Dondero was listening intently now. “Such as?”

“Such as that nice, ripe smell of booze that Tom Bennett practically blew in my face.” Reardon’s voice was bitter. “He wasn’t taking a nip in that gas station john — he was changing clothes. And rinsing his mouth out with whiskey.”

“But, why?”

“Because he was damned sure a stiff-necked bastard like me would report him, and when we check tomorrow, five will get you ten — no, make that nine will get you thirteen — that when Captain Tower had him on the carpet, he — Tom Bennett — was the one who suggested working with the brilliant Lieutenant Reardon on the case. It never hurts to know where you stand.” He shook his head in disgust, remembering. “Nor does it hurt to be assigned to find where a fake beard and mustache were bought, especially when you were the one who bought it.”

Dondero was pale. “If you’re right, of course, it would mean—”

“Yes,” Reardon said quietly, interrupting. “It means that Gabriella was the one who invented Gremlin’s Grampas, and who helped Pete Falcone out the window.
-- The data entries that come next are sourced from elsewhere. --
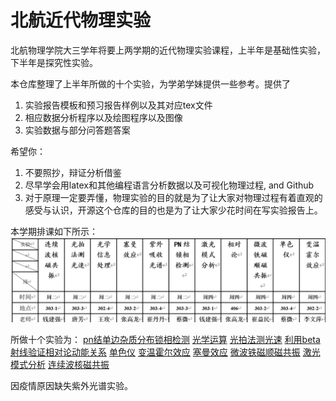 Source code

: # 北航近代物理实验

北航物理学院大三学年将要上两学期的近代物理实验课程，上半年是基础性实验，下半年是探究性实验。


本仓库整理了上半年所做的十个实验，为学弟学妹提供一些参考。提供了

1. 实验报告模板和预习报告样例以及其对应tex文件
2. 相应数据分析程序以及绘图程序以及图像
3. 实验数据与部分问答题答案

希望你：
1. 不要照抄，辩证分析借鉴
2. 尽早学会用latex和其他编程语言分析数据以及可视化物理过程, and Github
3. 对于原理一定要弄懂，物理实验的目的就是为了让大家对物理过程有着直观的感受与认识，开源这个仓库的目的也是为了让大家少花时间在写实验报告上。
   
本学期排课如下所示：
![](./course.png)


所做十个实验为：
[pn结单边杂质分布锁相检测](./pn%E7%BB%93%E5%8D%95%E8%BE%B9%E6%9D%82%E8%B4%A8%E5%88%86%E5%B8%83%E9%94%81%E7%9B%B8%E6%A3%80%E6%B5%8B/pn%E7%BB%93.pdf)
[光学运算](./%E5%85%89%E5%AD%A6%E8%BF%90%E7%AE%97/Optical_operation.pdf)
[光拍法测光速](./%E5%85%89%E6%8B%8D%E6%B3%95%E6%B5%8B%E5%85%89%E9%80%9F/%E5%85%89%E6%8B%8D%E6%B3%95%E6%B5%8B%E5%85%89%E9%80%9F.pdf) 
[利用beta射线验证相对论动能关系](./%E5%88%A9%E7%94%A8beta%E5%B0%84%E7%BA%BF%E9%AA%8C%E8%AF%81%E7%9B%B8%E5%AF%B9%E8%AE%BA%E5%8A%A8%E9%87%8F%E5%8A%A8%E8%83%BD%E5%85%B3%E7%B3%BB/%E5%88%A9%E7%94%A8beta%E5%B0%84%E7%BA%BF%E9%AA%8C%E8%AF%81%E7%9B%B8%E5%AF%B9%E8%AE%BA%E5%8A%A8%E8%83%BD%E5%8A%A8%E9%87%8F%E5%85%B3%E7%B3%BB.pdf)
[单色仪](./%E5%8D%95%E8%89%B2%E4%BB%AA/monochromator.pdf)
[变温霍尔效应](./%E5%8F%98%E6%B8%A9%E9%9C%8D%E5%B0%94%E6%95%88%E5%BA%94/%E5%8F%98%E6%B8%A9%E9%9C%8D%E5%B0%94%E6%95%88%E5%BA%94.pdf)
[塞曼效应](./%E5%A1%9E%E6%9B%BC%E6%95%88%E5%BA%94/Zeemann_effect.pdf)
[微波铁磁顺磁共振](./%E5%BE%AE%E6%B3%A2%E9%93%81%E7%A3%81%E9%A1%BA%E7%A3%81%E5%85%B1%E6%8C%AF/MPFR.pdf)
[激光模式分析](./%E6%BF%80%E5%85%89%E6%A8%A1%E5%BC%8F%E5%88%86%E6%9E%90/%E6%B0%A6%E6%B0%96%E6%BF%80%E5%85%89%E5%99%A8%E6%A8%A1%E5%BC%8F%E5%88%86%E6%9E%90.pdf)
[连续波核磁共振](./%E8%BF%9E%E7%BB%AD%E6%B3%A2%E6%A0%B8%E7%A3%81%E5%85%B1%E6%8C%AF/%E8%BF%9E%E7%BB%AD%E6%B3%A2%E6%A0%B8%E7%A3%81%E5%85%B1%E6%8C%AF.pdf)

因疫情原因缺失紫外光谱实验。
It always was hard for me to believe that with all his experience, Falcone could possibly have been taken in by an impersonator like Georgie Jackson.”

“Little Georgie sure fooled me.”

“You weren’t up that close, and I doubt he could have fooled Falcone.” He shrugged. “In any event, he didn’t have to.”
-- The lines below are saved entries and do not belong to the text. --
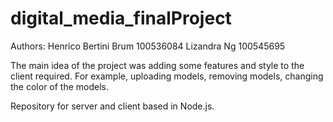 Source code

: digital_media_finalProject
==========================

Authors: Henrico Bertini Brum   100536084
         Lizandra Ng            100545695
         
The main idea of the project was adding some features and style to the client required. For example, uploading models, removing models, changing the color of the models.

Repository for server and client based in Node.js.
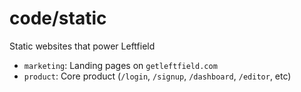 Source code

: # code/static

Static websites that power Leftfield

- `marketing`: Landing pages on `getleftfield.com`
- `product`: Core product (`/login`, `/signup`, `/dashboard`, `/editor`, etc)
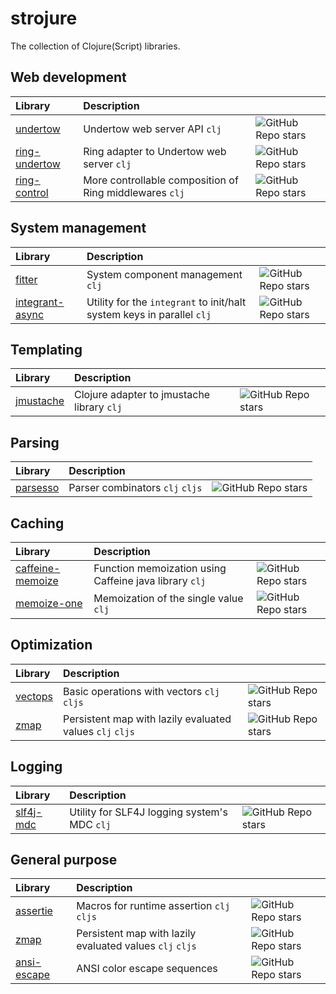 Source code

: # strojure

The collection of Clojure(Script) libraries.

## Web development

| Library                                                    | Description                                             |                                                                                               |
|:-----------------------------------------------------------|:--------------------------------------------------------|:----------------------------------------------------------------------------------------------|
| [undertow](https://github.com/strojure/undertow)           | Undertow web server API `clj`                           | ![GitHub Repo stars](https://img.shields.io/github/stars/strojure/undertow?style=social)      |
| [ring-undertow](https://github.com/strojure/ring-undertow) | Ring adapter to Undertow web server `clj`               | ![GitHub Repo stars](https://img.shields.io/github/stars/strojure/ring-undertow?style=social) |
| [ring-control](https://github.com/strojure/ring-control)   | More controllable composition of Ring middlewares `clj` | ![GitHub Repo stars](https://img.shields.io/github/stars/strojure/ring-control?style=social)  |

## System management

| Library                                                        | Description                                                            |                                                                                                 |
|:---------------------------------------------------------------|:-----------------------------------------------------------------------|-------------------------------------------------------------------------------------------------|
| [fitter](https://github.com/strojure/fitter)                   | System component management `clj`                                      | ![GitHub Repo stars](https://img.shields.io/github/stars/strojure/fitter?style=social)          |
| [integrant-async](https://github.com/strojure/integrant-async) | Utility for the `integrant` to init/halt system keys in parallel `clj` | ![GitHub Repo stars](https://img.shields.io/github/stars/strojure/integrant-async?style=social) |

## Templating

| Library                                            | Description                                |                                                                                           |
|:---------------------------------------------------|:-------------------------------------------|:------------------------------------------------------------------------------------------|
| [jmustache](https://github.com/strojure/jmustache) | Clojure adapter to jmustache library `clj` | ![GitHub Repo stars](https://img.shields.io/github/stars/strojure/jmustache?style=social) |

## Parsing

| Library                                          | Description                     |                                                                                          |
|:-------------------------------------------------|:--------------------------------|------------------------------------------------------------------------------------------|
| [parsesso](https://github.com/strojure/parsesso) | Parser combinators `clj` `cljs` | ![GitHub Repo stars](https://img.shields.io/github/stars/strojure/parsesso?style=social) |

## Caching

| Library                                                          | Description                                            |                                                                                                  |
|:-----------------------------------------------------------------|:-------------------------------------------------------|--------------------------------------------------------------------------------------------------|
| [caffeine-memoize](https://github.com/strojure/caffeine-memoize) | Function memoization using Caffeine java library `clj` | ![GitHub Repo stars](https://img.shields.io/github/stars/strojure/caffeine-memoize?style=social) |
| [memoize-one](https://github.com/strojure/memoize-one)           | Memoization of the single value `clj`                  | ![GitHub Repo stars](https://img.shields.io/github/stars/strojure/memoize-one?style=social)      |

## Optimization

| Library                                        | Description                                              |                                                                                         |
|:-----------------------------------------------|:---------------------------------------------------------|-----------------------------------------------------------------------------------------|
| [vectops](https://github.com/strojure/vectops) | Basic operations with vectors `clj` `cljs`               | ![GitHub Repo stars](https://img.shields.io/github/stars/strojure/vectops?style=social) |
| [zmap](https://github.com/strojure/zmap)       | Persistent map with lazily evaluated values `clj` `cljs` | ![GitHub Repo stars](https://img.shields.io/github/stars/strojure/zmap?style=social)    |

## Logging

| Library                                            | Description                                  |                                                                                           |
|:---------------------------------------------------|:---------------------------------------------|-------------------------------------------------------------------------------------------|
| [slf4j-mdc](https://github.com/strojure/slf4j-mdc) | Utility for SLF4J logging system's MDC `clj` | ![GitHub Repo stars](https://img.shields.io/github/stars/strojure/slf4j-mdc?style=social) |

## General purpose

| Library                                                | Description                                              |                                                                                             |
|:-------------------------------------------------------|:---------------------------------------------------------|---------------------------------------------------------------------------------------------|
| [assertie](https://github.com/strojure/assertie)       | Macros for runtime assertion `clj` `cljs`                | ![GitHub Repo stars](https://img.shields.io/github/stars/strojure/assertie?style=social)    |
| [zmap](https://github.com/strojure/zmap)               | Persistent map with lazily evaluated values `clj` `cljs` | ![GitHub Repo stars](https://img.shields.io/github/stars/strojure/zmap?style=social)        |
| [ansi-escape](https://github.com/strojure/ansi-escape) | ANSI color escape sequences                              | ![GitHub Repo stars](https://img.shields.io/github/stars/strojure/ansi-escape?style=social) |
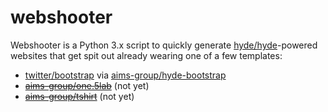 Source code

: # webshooter
Webshooter is a Python 3.x script to quickly generate [hyde/hyde][]-powered
websites that get spit out already wearing one of a few templates:

  * [twitter/bootstrap][] via [aims-group/hyde-bootstrap][]
  * ~~[aims-group/one.5lab][]~~ (not yet)
  * ~~[aims-group/tshirt][]~~ (not yet)

[hyde/hyde]: https://github.com/hyde/hyde
[twitter/bootstrap]: https://github.com/twitter/bootstrap
[aims-group/hyde-bootstrap]: https://github.com/aims-group/hyde-bootstrap
[aims-group/one.5lab]: https://github.com/aims-group/one.5lab
[aims-group/tshirt]: https://github.com/aims-group/tshirt
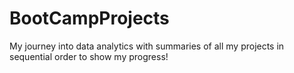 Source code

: # BootCampProjects
My journey into data analytics with summaries of all my projects in sequential order to show my progress!
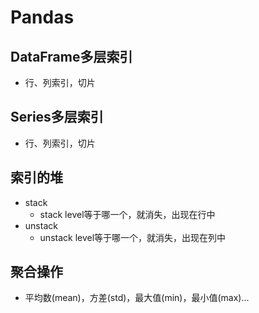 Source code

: # Pandas
## DataFrame多层索引
- 行、列索引，切片
## Series多层索引
- 行、列索引，切片
## 索引的堆
- stack
	- stack level等于哪一个，就消失，出现在行中
- unstack
	- unstack level等于哪一个，就消失，出现在列中
## 聚合操作
- 平均数(mean)，方差(std)，最大值(min)，最小值(max)... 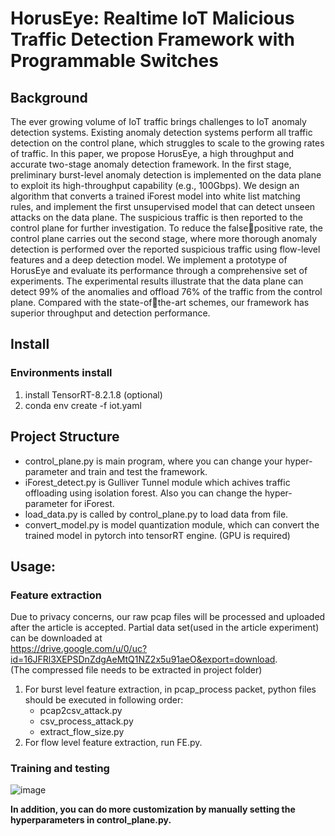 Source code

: # HorusEye: Realtime IoT Malicious Traffic Detection Framework with Programmable Switches

## Background
The ever growing volume of IoT traffic brings challenges to IoT anomaly detection systems. Existing anomaly detection systems perform all traffic detection on the control plane, which struggles to scale to the growing rates of traffic. In this paper, we propose HorusEye, a high throughput and accurate two-stage anomaly detection framework. In the first stage, preliminary burst-level anomaly detection is implemented on the data plane to exploit its high-throughput capability (e.g., 100Gbps). We design an algorithm that converts a trained iForest model into white list matching rules, and implement the first unsupervised model that can detect unseen attacks on the data plane. The suspicious traffic is then reported to the control plane for further investigation. To reduce the falsepositive rate, the control plane carries out the second stage, where more thorough anomaly detection is performed over the reported suspicious traffic using flow-level features and a deep detection model. We implement a prototype of HorusEye and evaluate its performance through a comprehensive set of experiments. The experimental results illustrate that the data plane can detect 99% of the anomalies and offload 76% of the traffic from the control plane. Compared with the state-ofthe-art schemes, our framework has superior throughput and detection performance.

## Install
### Environments install
1.  install TensorRT-8.2.1.8 (optional)   
2.  conda env create -f iot.yaml

## Project Structure
- control_plane.py is main program, where you can change your hyper-parameter and train and test the framework.  
- iForest_detect.py is Gulliver Tunnel module which achives traffic offloading using isolation forest. Also you can change the hyper-parameter for iForest.  
- load_data.py is called by control_plane.py to load data from file.  
- convert_model.py is model quantization module, which can convert the trained model in pytorch into tensorRT engine. (GPU is required)


## Usage:  

### Feature extraction
Due to privacy concerns, our raw pcap files will be processed and uploaded after the article is accepted. Partial data set(used in the article experiment) can be downloaded at    
<https://drive.google.com/u/0/uc?id=16JFRl3XEPSDnZdgAeMtQ1NZ2x5u91aeO&export=download>.   
(The compressed file needs to be extracted in project folder)
1.  For burst level feature extraction, in pcap_process packet, python files should be executed in following order:
    - pcap2csv_attack.py
    - csv_process_attack.py
    - extract_flow_size.py
2.  For flow level feature extraction, run FE.py.  


### Training and testing
![image](https://github.com/vicTorKd/HorusEye/assets/81010941/5fdb402a-d8b8-4511-8d5e-6a34925f87ea)
  
 **In addition, you can do more customization by manually setting the hyperparameters in control_plane.py.**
“What you’re saying, then, is that Tom took Capp, Gabriella handled Falcone, Tim killed Martin and Billy Bennett was the one who shot Sekara.”

“That’s right. Our graduate student. Probably via bicycle, since the Bennetts only have the one car and that was in use by us. And they found some bicycle tracks, though that doesn’t prove anything by itself. Anyway, a bicycle isn’t a bad means of getting around if you don’t want to be seen — not in that particular neighborhood. Two minutes and he’d be in Golden Gate Park, and once he was in the park he could go where he wanted without being seen — or at least without being noticed. They probably had a meeting place set up — the park, in fact, would be ideal. At night you could hide a bike where it wouldn’t be noticed or found until morning, and the chances are whoever finds it tomorrow morning won’t even bother to report it. He’ll just thank his lucky stars, take it someplace and hock it, and buy himself some sticks with the bread.”
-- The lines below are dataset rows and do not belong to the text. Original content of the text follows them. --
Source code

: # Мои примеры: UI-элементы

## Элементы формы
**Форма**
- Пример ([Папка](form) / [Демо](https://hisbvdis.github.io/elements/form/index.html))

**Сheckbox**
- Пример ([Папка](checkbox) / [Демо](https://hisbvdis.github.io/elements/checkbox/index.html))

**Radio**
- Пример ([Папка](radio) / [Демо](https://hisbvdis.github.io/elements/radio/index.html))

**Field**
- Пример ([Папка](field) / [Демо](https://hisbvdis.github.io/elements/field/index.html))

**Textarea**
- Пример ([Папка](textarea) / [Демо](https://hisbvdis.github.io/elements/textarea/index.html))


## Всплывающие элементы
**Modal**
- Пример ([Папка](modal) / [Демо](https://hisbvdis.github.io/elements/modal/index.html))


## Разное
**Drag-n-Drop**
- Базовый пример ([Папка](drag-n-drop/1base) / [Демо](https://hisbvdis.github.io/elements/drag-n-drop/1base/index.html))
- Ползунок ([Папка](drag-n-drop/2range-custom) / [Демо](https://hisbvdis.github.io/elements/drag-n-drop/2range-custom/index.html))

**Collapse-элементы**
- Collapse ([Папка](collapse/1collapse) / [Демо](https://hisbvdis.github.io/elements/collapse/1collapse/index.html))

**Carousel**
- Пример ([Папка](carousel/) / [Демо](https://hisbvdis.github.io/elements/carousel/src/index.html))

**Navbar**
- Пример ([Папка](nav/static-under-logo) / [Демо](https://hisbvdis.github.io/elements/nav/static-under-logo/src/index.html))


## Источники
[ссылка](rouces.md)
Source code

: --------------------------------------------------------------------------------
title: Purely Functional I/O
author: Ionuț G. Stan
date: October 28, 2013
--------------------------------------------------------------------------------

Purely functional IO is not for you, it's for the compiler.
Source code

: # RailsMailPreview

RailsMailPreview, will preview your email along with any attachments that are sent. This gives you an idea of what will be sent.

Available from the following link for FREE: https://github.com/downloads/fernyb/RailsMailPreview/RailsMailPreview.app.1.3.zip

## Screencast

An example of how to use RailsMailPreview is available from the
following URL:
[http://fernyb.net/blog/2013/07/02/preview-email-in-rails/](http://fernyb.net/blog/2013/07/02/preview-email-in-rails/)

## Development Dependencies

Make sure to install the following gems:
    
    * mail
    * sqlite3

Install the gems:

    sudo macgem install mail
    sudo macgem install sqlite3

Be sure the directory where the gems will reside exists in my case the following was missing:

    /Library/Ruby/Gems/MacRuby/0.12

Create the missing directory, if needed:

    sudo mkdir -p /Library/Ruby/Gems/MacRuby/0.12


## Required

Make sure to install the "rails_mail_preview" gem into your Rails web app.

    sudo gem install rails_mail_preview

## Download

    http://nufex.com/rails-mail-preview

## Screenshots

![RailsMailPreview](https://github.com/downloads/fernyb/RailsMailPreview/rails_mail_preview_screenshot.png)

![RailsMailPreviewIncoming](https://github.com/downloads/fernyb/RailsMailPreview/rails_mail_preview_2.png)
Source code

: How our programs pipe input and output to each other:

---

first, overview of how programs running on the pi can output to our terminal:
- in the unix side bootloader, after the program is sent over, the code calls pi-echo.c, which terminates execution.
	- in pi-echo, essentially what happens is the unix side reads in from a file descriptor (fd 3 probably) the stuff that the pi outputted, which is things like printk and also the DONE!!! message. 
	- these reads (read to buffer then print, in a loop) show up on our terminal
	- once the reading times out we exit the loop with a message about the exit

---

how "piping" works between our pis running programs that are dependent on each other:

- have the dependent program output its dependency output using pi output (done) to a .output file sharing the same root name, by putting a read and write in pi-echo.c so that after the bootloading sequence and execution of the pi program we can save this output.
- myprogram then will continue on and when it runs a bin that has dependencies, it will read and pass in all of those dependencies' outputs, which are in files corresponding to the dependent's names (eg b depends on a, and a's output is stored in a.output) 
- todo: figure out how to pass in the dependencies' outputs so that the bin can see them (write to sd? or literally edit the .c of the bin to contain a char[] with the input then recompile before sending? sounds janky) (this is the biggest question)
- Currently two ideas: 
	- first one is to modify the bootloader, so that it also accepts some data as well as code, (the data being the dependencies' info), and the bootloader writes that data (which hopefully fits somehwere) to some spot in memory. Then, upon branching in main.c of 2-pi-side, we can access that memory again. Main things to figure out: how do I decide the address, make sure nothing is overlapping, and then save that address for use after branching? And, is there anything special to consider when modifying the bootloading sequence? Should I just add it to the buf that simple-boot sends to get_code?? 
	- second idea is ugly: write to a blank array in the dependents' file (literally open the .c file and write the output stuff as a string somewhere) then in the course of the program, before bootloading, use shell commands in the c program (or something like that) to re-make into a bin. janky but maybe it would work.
Dondero stared ahead in thought. He leaned over and crushed his cigarette out in the ashtray and then leaned back again, his mind so occupied that their speed didn’t bother him. The lights of Daly City rose on the hills to their right; beyond the cutoff, Route 101 — the Bayshore Freeway — extended almost trafficless. Reardon switched off the overhead rotating lamp and then bent down, disconnecting the siren. The silence was wonderful. Dondero cleared his throat. When he spoke he sounded extremely doubtful.

“Those are pretty serious accusations, Jim. I hope you can prove them before you go out on a limb. Because for my money, all you seem to have is a lot of guesses, and pretty wild ones, too. So they didn’t put liquor in their Bloody Marys; so Billy wasn’t home when he said he would be. So what?”

Reardon snorted angrily.

“So what? Wild guesses? Hell!” He forced himself to simmer down. After all, if he couldn’t convince Dondero, who could he convince? “Maybe I’m telling it badly. Take it the way I did — start with the Sekara killing and then go back to the others and maybe it’ll make more sense.” He took a deep breath. They swerved with the road; to their left the shadow of Candlestick Park stood out against the night-lights of the naval shipyard. “All right. Yesterday I put Stan Lundahl and Tom Bennett on Sekara for protection, one shift on, one shift off. Tonight — the second night Stan’s on the job — somebody calls Sekara from the lobby of his apartment — somebody who’s been waiting patiently for him to come home — just after Stan leaves, and Sekara is obliging enough to open the downstairs door for him, and then unchain and open the door of his apartment for him, too. And gets shot three times for his trouble. Right?”